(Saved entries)
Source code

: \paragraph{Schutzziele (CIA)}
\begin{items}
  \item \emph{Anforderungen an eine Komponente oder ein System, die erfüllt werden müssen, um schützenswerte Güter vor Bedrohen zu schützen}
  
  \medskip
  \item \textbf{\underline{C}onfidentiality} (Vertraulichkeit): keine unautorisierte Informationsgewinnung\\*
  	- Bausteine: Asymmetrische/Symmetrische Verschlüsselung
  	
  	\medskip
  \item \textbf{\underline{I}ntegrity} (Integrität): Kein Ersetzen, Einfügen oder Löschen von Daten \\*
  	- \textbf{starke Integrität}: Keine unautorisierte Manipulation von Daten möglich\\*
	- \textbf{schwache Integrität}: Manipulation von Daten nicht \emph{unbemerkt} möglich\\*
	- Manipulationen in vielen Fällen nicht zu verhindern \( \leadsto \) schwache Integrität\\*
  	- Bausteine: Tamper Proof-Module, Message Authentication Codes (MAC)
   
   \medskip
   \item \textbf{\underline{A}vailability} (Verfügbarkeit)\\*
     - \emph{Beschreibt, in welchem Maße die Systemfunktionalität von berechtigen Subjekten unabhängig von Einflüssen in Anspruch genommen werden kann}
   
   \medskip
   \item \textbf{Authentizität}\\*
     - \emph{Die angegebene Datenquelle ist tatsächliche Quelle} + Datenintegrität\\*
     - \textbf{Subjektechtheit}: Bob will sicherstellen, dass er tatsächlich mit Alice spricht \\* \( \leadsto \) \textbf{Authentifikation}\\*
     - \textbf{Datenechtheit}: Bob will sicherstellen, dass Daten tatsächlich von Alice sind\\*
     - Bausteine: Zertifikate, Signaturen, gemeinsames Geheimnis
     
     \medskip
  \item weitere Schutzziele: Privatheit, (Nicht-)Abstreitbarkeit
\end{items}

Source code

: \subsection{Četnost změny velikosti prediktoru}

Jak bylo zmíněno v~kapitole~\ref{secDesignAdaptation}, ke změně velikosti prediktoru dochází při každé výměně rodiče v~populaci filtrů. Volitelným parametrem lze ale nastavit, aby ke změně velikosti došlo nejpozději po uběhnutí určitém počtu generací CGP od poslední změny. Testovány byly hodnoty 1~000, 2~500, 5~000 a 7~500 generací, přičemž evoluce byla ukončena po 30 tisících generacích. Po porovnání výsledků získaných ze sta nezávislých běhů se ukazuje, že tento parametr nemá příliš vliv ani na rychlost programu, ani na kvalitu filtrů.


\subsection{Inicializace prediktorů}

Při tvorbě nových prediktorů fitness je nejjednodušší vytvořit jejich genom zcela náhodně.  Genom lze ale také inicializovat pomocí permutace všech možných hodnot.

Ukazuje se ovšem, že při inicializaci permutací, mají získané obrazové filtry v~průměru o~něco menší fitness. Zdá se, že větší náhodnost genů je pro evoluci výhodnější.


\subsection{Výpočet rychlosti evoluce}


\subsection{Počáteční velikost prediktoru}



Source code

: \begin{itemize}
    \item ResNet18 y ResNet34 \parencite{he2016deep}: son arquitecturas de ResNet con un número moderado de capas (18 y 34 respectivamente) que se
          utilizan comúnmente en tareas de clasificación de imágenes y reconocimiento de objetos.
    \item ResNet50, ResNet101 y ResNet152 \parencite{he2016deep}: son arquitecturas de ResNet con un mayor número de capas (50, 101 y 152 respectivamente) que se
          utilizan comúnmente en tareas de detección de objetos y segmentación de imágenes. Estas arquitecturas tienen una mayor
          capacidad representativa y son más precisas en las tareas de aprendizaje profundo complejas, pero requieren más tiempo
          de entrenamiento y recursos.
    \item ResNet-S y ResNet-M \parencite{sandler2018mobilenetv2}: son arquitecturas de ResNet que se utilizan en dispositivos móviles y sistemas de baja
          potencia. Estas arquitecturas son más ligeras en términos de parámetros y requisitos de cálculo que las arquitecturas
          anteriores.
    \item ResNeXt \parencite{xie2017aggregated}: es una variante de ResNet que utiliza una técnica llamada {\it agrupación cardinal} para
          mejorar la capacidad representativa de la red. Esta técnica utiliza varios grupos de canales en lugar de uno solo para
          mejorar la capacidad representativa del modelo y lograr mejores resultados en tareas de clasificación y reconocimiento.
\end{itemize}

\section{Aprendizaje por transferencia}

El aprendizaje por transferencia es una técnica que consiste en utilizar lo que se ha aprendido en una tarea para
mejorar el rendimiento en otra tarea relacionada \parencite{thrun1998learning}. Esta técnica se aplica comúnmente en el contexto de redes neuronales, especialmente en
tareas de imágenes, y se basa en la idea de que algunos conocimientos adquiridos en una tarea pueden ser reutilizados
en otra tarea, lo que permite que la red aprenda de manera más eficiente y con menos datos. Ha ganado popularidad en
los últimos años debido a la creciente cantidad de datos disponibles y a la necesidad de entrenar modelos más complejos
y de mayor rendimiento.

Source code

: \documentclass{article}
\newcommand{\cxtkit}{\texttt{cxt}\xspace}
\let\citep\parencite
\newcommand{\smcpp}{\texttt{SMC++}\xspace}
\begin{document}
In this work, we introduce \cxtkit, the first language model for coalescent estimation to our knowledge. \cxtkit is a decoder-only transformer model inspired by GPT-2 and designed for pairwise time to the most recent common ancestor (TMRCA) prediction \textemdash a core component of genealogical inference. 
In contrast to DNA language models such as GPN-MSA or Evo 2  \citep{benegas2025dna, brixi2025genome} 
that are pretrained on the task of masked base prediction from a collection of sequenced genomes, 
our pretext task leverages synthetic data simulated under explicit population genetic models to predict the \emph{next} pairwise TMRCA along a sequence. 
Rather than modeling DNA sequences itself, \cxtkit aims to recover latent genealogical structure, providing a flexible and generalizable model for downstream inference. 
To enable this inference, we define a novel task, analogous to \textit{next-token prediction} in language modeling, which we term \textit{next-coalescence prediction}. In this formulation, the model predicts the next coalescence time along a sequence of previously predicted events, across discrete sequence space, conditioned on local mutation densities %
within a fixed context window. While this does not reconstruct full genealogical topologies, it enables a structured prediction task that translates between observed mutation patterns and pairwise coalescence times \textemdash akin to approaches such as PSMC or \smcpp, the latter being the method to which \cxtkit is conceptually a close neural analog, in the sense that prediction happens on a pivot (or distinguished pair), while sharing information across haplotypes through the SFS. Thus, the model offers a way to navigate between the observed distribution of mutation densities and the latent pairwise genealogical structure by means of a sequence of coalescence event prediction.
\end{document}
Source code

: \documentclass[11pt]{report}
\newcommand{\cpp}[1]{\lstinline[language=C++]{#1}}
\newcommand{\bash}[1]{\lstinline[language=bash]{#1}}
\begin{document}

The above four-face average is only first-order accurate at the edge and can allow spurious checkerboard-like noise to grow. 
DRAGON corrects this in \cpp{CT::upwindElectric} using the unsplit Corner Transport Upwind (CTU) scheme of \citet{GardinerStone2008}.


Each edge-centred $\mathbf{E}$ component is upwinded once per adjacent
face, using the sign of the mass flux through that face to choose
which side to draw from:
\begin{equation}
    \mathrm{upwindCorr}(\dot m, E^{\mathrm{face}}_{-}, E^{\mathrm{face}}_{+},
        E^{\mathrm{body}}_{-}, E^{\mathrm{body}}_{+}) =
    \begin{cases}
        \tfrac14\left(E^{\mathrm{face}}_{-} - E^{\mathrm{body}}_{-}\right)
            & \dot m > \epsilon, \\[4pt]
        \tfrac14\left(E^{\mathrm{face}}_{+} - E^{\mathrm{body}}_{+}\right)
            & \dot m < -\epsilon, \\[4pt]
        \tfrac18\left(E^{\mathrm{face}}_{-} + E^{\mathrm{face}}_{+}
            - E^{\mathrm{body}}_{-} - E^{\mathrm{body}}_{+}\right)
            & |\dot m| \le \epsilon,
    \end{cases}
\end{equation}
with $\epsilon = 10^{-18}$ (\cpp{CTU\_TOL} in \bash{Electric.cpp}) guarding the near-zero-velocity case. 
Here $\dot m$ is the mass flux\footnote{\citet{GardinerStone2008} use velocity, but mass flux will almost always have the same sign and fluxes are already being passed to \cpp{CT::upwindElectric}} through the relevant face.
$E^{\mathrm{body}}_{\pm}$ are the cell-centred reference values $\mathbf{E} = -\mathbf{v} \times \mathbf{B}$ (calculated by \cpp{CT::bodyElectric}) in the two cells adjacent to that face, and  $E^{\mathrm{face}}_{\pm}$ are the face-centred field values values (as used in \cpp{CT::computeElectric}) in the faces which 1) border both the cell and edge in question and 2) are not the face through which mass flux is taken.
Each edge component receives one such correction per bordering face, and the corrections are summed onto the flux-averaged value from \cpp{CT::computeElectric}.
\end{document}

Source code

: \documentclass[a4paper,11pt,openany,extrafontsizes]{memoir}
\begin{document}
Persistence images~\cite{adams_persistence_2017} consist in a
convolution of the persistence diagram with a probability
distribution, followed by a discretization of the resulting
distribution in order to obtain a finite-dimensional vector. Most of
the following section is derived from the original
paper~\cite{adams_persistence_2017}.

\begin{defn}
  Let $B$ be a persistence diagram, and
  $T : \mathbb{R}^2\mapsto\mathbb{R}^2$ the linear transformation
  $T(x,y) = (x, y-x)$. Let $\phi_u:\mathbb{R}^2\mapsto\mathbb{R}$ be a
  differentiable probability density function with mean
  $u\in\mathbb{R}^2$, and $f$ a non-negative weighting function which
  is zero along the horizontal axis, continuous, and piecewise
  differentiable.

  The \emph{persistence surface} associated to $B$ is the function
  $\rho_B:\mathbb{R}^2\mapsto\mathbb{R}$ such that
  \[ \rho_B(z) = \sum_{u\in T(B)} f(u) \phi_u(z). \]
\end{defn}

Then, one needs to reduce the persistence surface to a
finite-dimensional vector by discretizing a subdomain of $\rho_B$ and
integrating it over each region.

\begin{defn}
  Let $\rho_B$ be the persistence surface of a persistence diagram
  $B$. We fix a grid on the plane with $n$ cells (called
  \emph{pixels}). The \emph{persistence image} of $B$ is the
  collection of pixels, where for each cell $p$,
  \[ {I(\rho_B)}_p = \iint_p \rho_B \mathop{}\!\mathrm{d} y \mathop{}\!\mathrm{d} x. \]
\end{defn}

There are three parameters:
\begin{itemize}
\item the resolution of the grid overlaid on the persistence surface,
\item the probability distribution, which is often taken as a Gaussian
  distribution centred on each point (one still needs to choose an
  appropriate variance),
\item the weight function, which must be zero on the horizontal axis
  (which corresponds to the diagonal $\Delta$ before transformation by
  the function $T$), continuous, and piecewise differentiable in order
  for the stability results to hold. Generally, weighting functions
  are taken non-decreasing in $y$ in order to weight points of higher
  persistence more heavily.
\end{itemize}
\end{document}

Exercise
Whenever a line in the records above contains the string "lstinline", copy that line.

Output for this exercise
\newcommand{\cpp}[1]{\lstinline[language=C++]{#1}}
\newcommand{\bash}[1]{\lstinline[language=bash]{#1}}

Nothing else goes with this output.